Ministerin Tanner übersteht Misstrauensantrag im Nationalrat

Verteidigungsministerin Klaudia Tanner (ÖVP) hat einen Misstrauensantrag der Opposition Donnerstagnachmittag im Nationalrat problemlos überstanden. ÖVP und Grüne schmetterten das entsprechende Begehr von SPÖ, Freiheitlichen und NEOS ab. SPÖ-Verteidigungssprecher Robert Laimer warf ihr vor das Bundesheer kaputt zu sparen und keinen Ausstieg aus dem Eurofighter-Deal geschafft zu haben, obwohl Ex-Ressortchef Hans Peter Doskozil (SPÖ) das Werkzeug dafür bereitgestellt habe.

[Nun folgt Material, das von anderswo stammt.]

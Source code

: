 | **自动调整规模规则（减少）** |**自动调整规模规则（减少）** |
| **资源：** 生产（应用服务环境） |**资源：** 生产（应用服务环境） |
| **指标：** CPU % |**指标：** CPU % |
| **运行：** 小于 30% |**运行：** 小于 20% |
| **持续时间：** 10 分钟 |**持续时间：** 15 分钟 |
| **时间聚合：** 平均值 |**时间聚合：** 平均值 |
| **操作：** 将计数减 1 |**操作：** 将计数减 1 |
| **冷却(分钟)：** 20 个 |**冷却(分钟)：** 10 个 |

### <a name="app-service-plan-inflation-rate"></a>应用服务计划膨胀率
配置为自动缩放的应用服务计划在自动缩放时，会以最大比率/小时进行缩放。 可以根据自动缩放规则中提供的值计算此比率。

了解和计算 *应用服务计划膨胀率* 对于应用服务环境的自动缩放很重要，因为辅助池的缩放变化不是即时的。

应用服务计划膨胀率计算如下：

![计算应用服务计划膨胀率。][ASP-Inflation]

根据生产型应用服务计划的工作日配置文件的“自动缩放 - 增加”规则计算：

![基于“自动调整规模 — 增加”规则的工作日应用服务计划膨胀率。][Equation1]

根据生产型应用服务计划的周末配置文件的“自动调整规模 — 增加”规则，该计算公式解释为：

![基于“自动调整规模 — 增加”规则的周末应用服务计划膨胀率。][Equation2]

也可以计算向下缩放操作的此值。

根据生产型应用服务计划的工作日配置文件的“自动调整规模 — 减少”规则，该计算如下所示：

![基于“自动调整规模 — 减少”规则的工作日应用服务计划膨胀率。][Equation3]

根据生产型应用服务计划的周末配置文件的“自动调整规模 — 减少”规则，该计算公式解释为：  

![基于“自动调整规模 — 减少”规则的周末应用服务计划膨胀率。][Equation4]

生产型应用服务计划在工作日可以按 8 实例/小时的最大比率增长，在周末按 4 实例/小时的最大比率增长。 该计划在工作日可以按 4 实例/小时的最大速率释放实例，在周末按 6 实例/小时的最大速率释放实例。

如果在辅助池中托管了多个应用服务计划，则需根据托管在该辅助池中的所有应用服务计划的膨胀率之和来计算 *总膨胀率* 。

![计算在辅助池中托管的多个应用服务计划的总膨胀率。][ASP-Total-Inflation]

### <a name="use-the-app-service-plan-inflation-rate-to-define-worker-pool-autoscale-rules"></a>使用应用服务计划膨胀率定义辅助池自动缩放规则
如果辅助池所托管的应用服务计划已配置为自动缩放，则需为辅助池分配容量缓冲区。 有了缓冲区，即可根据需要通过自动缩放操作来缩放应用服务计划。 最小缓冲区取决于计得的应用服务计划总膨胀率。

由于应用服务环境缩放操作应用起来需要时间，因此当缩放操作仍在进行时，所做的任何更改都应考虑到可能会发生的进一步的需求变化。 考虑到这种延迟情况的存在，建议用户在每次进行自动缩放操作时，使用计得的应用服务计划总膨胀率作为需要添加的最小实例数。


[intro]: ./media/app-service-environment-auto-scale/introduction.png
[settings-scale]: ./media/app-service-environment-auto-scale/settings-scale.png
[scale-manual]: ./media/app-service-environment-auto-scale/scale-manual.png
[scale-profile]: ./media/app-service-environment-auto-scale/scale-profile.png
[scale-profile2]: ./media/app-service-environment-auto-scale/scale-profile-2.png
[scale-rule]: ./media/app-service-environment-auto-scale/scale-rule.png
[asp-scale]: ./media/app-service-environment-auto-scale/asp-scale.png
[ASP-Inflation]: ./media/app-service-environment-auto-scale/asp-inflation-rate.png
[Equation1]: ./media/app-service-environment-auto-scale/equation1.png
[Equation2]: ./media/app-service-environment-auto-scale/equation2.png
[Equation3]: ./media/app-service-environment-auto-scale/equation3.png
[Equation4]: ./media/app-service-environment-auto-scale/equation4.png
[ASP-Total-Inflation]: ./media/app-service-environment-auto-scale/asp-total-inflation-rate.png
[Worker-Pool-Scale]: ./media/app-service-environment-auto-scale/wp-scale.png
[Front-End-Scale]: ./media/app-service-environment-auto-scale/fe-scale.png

Laimer hatte der Ministerin außerdem vorgehalten, sich „in der Rolle der türkisen Parteisoldatin mit Tagesbefehl aus dem Bundeskanzleramt“ zu gefallen, statt als Vertrauensperson der Soldaten zu dienen. Seitens der FPÖ urteilte Wehrsprecher Reinhard Bösch, dass Tanner unbedarft in ihr Amt gehievt worden sei: „Sie haben als Verteidigungsministerin erklärt, die Landesverteidigung wird abgeschafft.“ Diese Haltung bedeute einen verfassungspolitischen Totalschaden.

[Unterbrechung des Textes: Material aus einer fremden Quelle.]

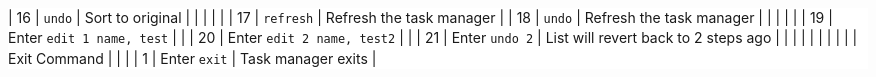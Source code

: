 |	16	|	`undo`	|	Sort to original	|
|		|		|		|
|	17	|	`refresh`	|	Refresh the task manager	|
|	18	|	`undo`	|	Refresh the task manager	|
|		|		|		|
|	19	|	Enter `edit 1 name, test`	|		|
|	20	|	Enter `edit 2 name, test2`	|		|
|	21	|	Enter `undo 2`	|	List will revert back to 2 steps ago	|
|		|		|		|
|		|		|		|
|	Exit Command	|		|		|
|	1	|	Enter `exit`	|	Task manager exits	|

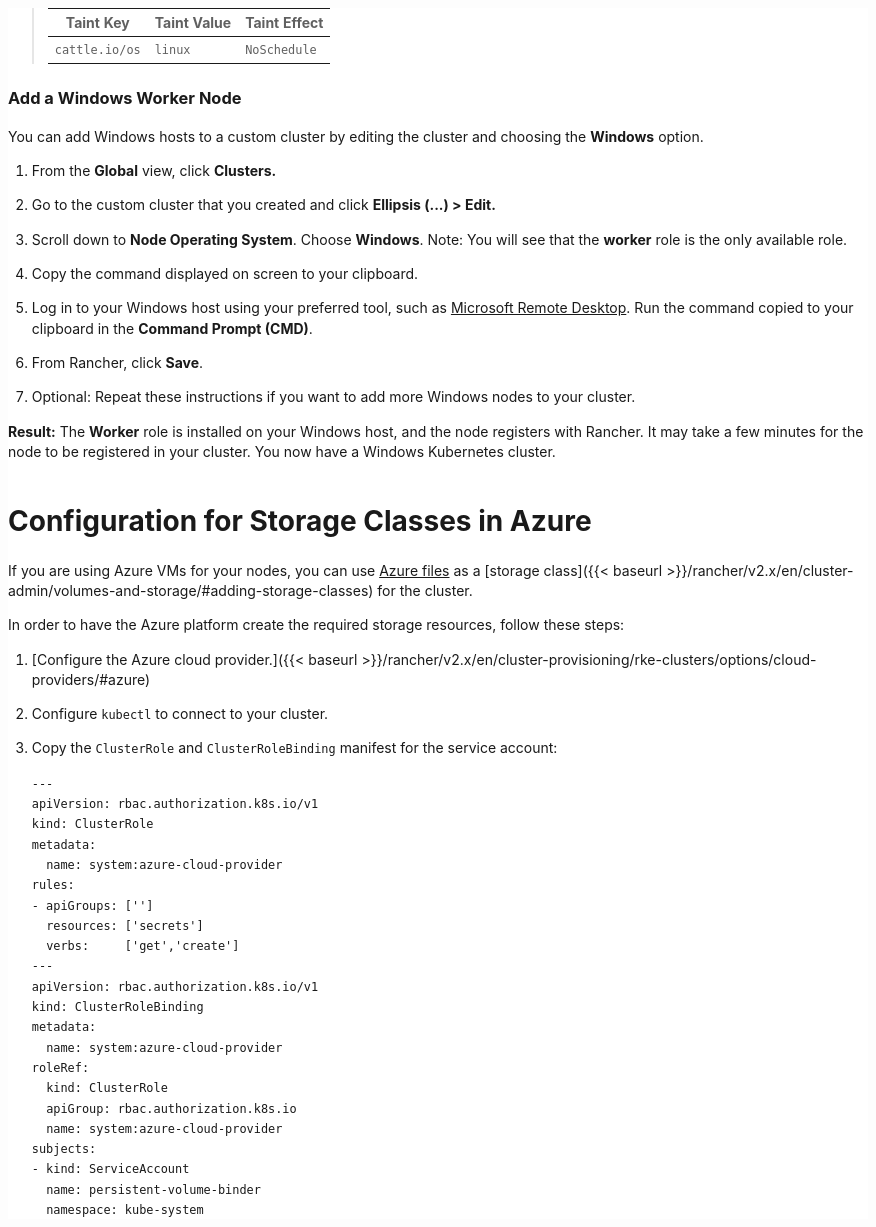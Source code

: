 > | Taint Key      | Taint Value | Taint Effect |
> | -------------- | ----------- | ------------ |
> | `cattle.io/os` | `linux`     | `NoSchedule` |

### Add a Windows Worker Node

You can add Windows hosts to a custom cluster by editing the cluster and choosing the **Windows** option.

1. From the **Global** view, click **Clusters.**

1. Go to the custom cluster that you created and click **Ellipsis (...) > Edit.**

1. Scroll down to **Node Operating System**. Choose **Windows**. Note: You will see that the **worker** role is the only available role.

1. Copy the command displayed on screen to your clipboard.

1. Log in to your Windows host using your preferred tool, such as [Microsoft Remote Desktop](https://docs.microsoft.com/en-us/windows-server/remote/remote-desktop-services/clients/remote-desktop-clients). Run the command copied to your clipboard in the **Command Prompt (CMD)**.

1. From Rancher, click **Save**.

1. Optional: Repeat these instructions if you want to add more Windows nodes to your cluster.

**Result:** The **Worker** role is installed on your Windows host, and the node registers with Rancher. It may take a few minutes for the node to be registered in your cluster. You now have a Windows Kubernetes cluster.

# Configuration for Storage Classes in Azure

If you are using Azure VMs for your nodes, you can use [Azure files](https://docs.microsoft.com/en-us/azure/aks/azure-files-dynamic-pv) as a [storage class]({{< baseurl >}}/rancher/v2.x/en/cluster-admin/volumes-and-storage/#adding-storage-classes) for the cluster.

In order to have the Azure platform create the required storage resources, follow these steps:

1.  [Configure the Azure cloud provider.]({{< baseurl >}}/rancher/v2.x/en/cluster-provisioning/rke-clusters/options/cloud-providers/#azure)

1.  Configure `kubectl` to connect to your cluster.

1.  Copy the `ClusterRole` and `ClusterRoleBinding` manifest for the service account:

        ---
        apiVersion: rbac.authorization.k8s.io/v1
        kind: ClusterRole
        metadata:
          name: system:azure-cloud-provider
        rules:
        - apiGroups: ['']
          resources: ['secrets']
          verbs:     ['get','create']
        ---
        apiVersion: rbac.authorization.k8s.io/v1
        kind: ClusterRoleBinding
        metadata:
          name: system:azure-cloud-provider
        roleRef:
          kind: ClusterRole
          apiGroup: rbac.authorization.k8s.io
          name: system:azure-cloud-provider
        subjects:
        - kind: ServiceAccount
          name: persistent-volume-binder
          namespace: kube-system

NEOS-Wehrsprecher Douglas Hoyos betonte, tief davon überzeugt zu sein, dass das Bundesheer Reformen brauche: „Dafür braucht es eine Ministerin, die das auch kann. Deshalb braucht es auch einen Führungswechsel.“

Tanners Parteifreund Friedrich Ofenauer konnte die Kritik in keiner Weise nachvollziehen, modernisiere die Ministerin doch gerade die Struktur des Heeres. Der Opposition attestierte er ein groteskes Schauspiel und ortete Theaterdonner. Auch der Koalitionspartner sah keinen Grund, Tanner aus dem Amt zu schieben. Grünen-Mandatar David Stögmüller sah nämlich eine Heeres-Reform schon in der Pipeline. Zudem blieben die traditionelle Landesverteidigung und der Beitrag zur inneren Sicherheit bestehen. Tanner sei da eine wichtige Mitstreiterin.